Eğer insanlar bizi sık sık hayal kırıklığına uğratıyorsa, değişmesi gereken bizleriz, değiştirmemiz gereken tavırlarımız ve beklentilerimiz olmalıdır
Bir zamanlar bir dağın eteklerinde, küçük bir kulübede yaşayan bir bilge vardı. İnsanların ona sıkça uğramasının sebebi, onun derin bilgeliği değil, hayal kırıklıkları ve yalnızlıklarını paylaşabilecekleri bir dinleyici bulmalarıydı. Bir gün, uzak bir köyden gelen biri, kalbi kırık bir şekilde bilgeye yaklaştı ve sordu: “Neden insanlar sürekli hayal kırıklığı yaratıyor? Neden onları affetmek bu kadar zor?” Bilge, sessizce bir şişe su ve bir avuç tuz getirdi. Suyun içine tuzu döküp karıştırdı ve dedi: “İç.” Adam suyu içti ve yüzünü buruşturdu.
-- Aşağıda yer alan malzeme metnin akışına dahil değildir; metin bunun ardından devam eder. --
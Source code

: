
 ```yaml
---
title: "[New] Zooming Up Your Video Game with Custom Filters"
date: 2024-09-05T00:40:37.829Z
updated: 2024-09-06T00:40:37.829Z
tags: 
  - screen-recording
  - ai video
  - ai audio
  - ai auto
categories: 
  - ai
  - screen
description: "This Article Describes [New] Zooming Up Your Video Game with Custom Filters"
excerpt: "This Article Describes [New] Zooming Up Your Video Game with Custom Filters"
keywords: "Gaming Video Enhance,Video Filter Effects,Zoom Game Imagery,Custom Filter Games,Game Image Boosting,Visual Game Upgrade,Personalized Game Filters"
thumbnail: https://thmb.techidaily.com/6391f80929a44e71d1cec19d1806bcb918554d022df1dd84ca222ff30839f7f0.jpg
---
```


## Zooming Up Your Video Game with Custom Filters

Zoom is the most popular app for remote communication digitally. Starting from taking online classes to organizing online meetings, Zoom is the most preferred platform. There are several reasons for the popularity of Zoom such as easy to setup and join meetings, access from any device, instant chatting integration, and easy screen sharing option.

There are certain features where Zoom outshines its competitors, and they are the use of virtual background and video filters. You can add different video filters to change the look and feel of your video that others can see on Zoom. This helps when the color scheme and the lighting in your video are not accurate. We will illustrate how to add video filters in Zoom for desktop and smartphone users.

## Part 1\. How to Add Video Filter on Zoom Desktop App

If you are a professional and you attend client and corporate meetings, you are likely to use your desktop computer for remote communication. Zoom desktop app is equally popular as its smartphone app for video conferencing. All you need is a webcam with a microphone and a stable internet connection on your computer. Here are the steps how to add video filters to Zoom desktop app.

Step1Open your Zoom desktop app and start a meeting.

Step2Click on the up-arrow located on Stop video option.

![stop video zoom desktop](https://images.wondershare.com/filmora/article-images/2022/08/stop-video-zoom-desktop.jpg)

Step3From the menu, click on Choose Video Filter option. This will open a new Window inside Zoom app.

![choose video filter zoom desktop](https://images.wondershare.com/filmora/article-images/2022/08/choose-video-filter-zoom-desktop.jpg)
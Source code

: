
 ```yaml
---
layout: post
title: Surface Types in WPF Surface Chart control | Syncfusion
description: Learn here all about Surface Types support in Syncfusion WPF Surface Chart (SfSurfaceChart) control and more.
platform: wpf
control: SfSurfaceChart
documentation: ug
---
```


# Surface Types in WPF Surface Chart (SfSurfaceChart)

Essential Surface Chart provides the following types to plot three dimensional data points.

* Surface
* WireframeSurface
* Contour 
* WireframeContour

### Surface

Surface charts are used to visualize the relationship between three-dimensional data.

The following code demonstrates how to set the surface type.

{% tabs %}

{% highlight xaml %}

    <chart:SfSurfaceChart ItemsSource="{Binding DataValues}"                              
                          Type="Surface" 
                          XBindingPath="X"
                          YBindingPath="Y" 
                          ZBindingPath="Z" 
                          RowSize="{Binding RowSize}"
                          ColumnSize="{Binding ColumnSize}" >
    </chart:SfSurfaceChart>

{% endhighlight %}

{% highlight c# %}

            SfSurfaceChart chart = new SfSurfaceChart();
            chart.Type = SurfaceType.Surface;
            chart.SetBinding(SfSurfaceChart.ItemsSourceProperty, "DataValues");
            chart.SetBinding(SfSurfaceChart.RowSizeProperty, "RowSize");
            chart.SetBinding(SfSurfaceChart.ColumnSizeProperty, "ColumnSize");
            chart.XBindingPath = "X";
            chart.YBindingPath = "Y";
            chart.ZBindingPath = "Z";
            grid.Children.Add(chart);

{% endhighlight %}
“Şimdi benimle gel,” dedi bilge. Onu yakındaki bir gölün kenarına götürdü, avucuna bir avuç tuz daha koydu ve göle savurdu. “Şimdi gölden iç,” dedi. Adam gölden içti ve suyun serinliğiyle yüzü aydınlandı. Bilge gülümsedi ve dedi: “Hayal kırıklıkları da böyledir. Eğer onları küçük bir kapta taşımaya çalışırsan, seni acıyla doldururlar. Ama onları geniş bir zihin ve büyük bir yürekle karşılarsan, acıları dağıtır ve onları neredeyse hissetmezsin.”
Hayal kırıklıklarımız çoğu zaman beklentilerimizden doğar. Epiktetos, “İnsanlar, olan şeylerden değil, olan şeylere dair inançlarından rahatsızlık duyarlar,” diyerek bu gerçeği açıklar. Beklentiler ne kadar büyükse, düşüş de o kadar sert olur. İnsanlardan kaçma arzusu ise, bu acının bir yansımasıdır. Ancak kaçış, gerçek bir çözüm değildir. Bilgelik, bu duyguları kabul edip dönüştürmekten geçer.
Hayal kırıklıklarının bir diğer öğretisi, başkalarını ve kendimizi bağışlamayı öğrenmektir. Epiktetos’un dediği gibi, “Başkalarının yanlışları seni üzmesin; onların yükü kendilerine aittir.” Bu bilgelik, bizi özgürleştirir. Çünkü affetmek, başkalarına değil, öncelikle kendimize sunduğumuz bir armağandır.
Seneca, “En güvenli liman, insanın kendi zihnidir,” diyerek bizi içsel bir yolculuğa davet eder. İnsanlardan kaçmak yerine, kendi içimize döndüğümüzde, yalnızca kendi sınırlarımızı değil, aynı zamanda potansiyelimizi de keşfederiz. Hayal kırıklıklarıyla başa çıkmak, zihin ve ruhun gücünü yeniden inşa etmek için bir fırsattır.
Sonunda, hayal kırıklıkları, bizi daha geniş bir göle dönüştürmeye davet eder. Hayatın acılarını küçük bir kaptan büyük bir göle taşımayı öğrendiğimizde, huzura ve bilgelik yolculuğuna bir adım daha yaklaşırız. Tıpkı bilgenin dediği gibi: “Acılar, yalnızca onları taşımayı seçtiğin kaba bağlıdır.”